Obeziteyi anlamak için birkaç kriter var. Örneğin yetişkin erkeklerde vücut ağırlığının yüzde 15 – 20 sinin yağ olması gerekiyor, yüzde 25 in üzerine çıkanlar obez sınıfına giriyor. Kadınlarda ise bu oran yüzde 25 – 30 arasında olmalı. Yüzde 30 un üzerindeyse obez tanımlaması yapılabilir. Erkekte yağ vücudun üst bölgelerinde, bel, üst karın ve göğüs bölgesinde birikir. “Elma tipi Şişmanlık” diyoruz biz buna. Kadında ise vücudun alt bölgelerinde kalça, uyluk ve bacaklarda yağ birikimi olur. Buna da “Armut tipi Şişmanlık” diyoruz.
Yine obeziteyi tanımlamak için bazı göstergeler kullanılıyor. Örneğin body mass indeks dediğimiz beden kitle indeksine (BKİ) göre obez olup olmadığımızı anlayabiliriz.
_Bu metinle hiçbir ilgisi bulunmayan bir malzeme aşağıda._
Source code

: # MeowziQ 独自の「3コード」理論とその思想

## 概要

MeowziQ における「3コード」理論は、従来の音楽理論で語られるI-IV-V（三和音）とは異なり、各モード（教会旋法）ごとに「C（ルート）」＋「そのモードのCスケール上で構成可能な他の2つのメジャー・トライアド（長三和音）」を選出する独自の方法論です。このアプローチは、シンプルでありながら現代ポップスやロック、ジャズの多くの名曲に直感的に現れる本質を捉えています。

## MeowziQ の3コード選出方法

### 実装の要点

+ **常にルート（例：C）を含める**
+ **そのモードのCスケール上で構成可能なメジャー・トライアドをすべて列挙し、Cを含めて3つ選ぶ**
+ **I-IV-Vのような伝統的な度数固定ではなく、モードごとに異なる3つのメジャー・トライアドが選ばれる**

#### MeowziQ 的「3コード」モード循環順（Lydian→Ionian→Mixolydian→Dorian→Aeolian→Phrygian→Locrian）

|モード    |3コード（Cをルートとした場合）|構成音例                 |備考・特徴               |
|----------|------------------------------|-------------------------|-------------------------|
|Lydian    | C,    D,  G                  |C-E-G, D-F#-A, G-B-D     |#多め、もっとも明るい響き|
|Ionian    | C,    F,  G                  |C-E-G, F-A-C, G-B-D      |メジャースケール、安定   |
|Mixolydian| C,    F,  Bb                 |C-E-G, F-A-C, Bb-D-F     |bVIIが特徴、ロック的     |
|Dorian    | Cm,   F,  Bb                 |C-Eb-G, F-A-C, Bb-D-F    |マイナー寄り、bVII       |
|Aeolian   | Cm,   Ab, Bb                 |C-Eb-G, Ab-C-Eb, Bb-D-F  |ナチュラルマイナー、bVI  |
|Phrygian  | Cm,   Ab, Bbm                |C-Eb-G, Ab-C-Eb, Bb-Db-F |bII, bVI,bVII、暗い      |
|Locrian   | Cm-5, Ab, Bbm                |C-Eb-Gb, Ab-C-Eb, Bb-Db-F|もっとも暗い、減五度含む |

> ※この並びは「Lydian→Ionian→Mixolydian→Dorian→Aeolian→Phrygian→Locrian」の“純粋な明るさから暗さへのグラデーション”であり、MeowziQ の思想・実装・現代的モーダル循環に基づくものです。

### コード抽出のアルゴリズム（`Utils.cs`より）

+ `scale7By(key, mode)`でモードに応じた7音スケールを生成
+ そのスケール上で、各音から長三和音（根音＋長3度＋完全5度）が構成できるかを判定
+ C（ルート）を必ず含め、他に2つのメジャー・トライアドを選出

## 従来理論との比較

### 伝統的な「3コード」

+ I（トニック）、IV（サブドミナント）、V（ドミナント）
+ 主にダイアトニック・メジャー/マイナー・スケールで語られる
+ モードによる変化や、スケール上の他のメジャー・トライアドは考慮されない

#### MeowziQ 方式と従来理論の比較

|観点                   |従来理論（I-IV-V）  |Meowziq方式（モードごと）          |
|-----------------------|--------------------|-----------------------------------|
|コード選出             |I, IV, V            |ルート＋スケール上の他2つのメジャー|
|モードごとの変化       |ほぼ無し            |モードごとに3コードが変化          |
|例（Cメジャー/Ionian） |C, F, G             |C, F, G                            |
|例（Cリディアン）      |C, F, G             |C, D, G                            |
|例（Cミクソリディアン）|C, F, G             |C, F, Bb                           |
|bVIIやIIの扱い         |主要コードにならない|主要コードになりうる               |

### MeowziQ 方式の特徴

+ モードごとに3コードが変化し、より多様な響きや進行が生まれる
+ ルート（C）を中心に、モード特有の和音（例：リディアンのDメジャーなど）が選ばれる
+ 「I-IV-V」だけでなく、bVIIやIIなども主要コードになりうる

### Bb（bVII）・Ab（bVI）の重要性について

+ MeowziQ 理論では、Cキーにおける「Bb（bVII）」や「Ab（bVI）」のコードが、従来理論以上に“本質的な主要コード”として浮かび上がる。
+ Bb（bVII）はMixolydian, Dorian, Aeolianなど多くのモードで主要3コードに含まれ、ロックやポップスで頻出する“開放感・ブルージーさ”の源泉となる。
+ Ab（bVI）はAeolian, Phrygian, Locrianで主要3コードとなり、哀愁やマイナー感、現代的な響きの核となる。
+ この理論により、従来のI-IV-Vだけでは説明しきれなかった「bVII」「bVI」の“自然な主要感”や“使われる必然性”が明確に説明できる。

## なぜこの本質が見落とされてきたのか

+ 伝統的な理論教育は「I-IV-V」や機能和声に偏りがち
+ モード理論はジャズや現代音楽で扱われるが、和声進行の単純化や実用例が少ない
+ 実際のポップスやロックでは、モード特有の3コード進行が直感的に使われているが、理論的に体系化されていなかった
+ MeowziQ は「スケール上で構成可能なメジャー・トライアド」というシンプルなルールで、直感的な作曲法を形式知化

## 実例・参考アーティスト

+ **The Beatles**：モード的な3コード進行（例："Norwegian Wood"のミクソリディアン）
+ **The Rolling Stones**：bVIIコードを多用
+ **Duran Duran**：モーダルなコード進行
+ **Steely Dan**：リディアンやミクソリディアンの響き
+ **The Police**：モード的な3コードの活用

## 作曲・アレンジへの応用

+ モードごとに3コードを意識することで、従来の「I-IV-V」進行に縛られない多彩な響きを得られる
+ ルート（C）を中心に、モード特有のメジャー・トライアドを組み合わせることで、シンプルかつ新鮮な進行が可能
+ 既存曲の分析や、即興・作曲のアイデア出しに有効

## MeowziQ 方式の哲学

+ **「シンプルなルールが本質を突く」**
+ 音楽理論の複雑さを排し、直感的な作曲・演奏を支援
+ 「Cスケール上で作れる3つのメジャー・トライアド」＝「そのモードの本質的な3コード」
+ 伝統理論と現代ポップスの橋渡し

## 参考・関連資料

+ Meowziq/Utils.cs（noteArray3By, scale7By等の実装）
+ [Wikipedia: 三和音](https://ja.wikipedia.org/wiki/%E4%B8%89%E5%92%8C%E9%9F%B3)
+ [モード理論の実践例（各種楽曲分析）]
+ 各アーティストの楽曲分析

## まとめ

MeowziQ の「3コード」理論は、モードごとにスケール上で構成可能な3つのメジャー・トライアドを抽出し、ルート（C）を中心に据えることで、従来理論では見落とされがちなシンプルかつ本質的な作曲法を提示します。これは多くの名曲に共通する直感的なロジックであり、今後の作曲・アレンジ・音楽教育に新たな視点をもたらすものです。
Yetişkinlerde ağırlık-boy ilişkisine göre şişmanlığı en iyi gösteren ve kolay uygulanabilen bir belirteçtir bu. Bu indeks yetişkinler için ağırlığın, boy uzunluğunun karesine bölünmesi ile hesaplanır (BKİ= Ağırlık (kg)/ (Boy)² (m)). BKI, 25 in üzerine çıktığında sorunlarda başlıyor demektir.
Ayrıca bel çevresi ölçülerek de obez olup olmadığını anlayabiliriz. Eğer bel çevresi kadınlarda 80 cm, erkeklerde ise 94 cm den fazlaysa o kişinin obez olduğunu söyleyebiliriz.
-Obezitenin içerdiği sağlık riskleri nelerdir? Kilolu çocuğu ilerde bekleyen sağlık sorunları nelerdir?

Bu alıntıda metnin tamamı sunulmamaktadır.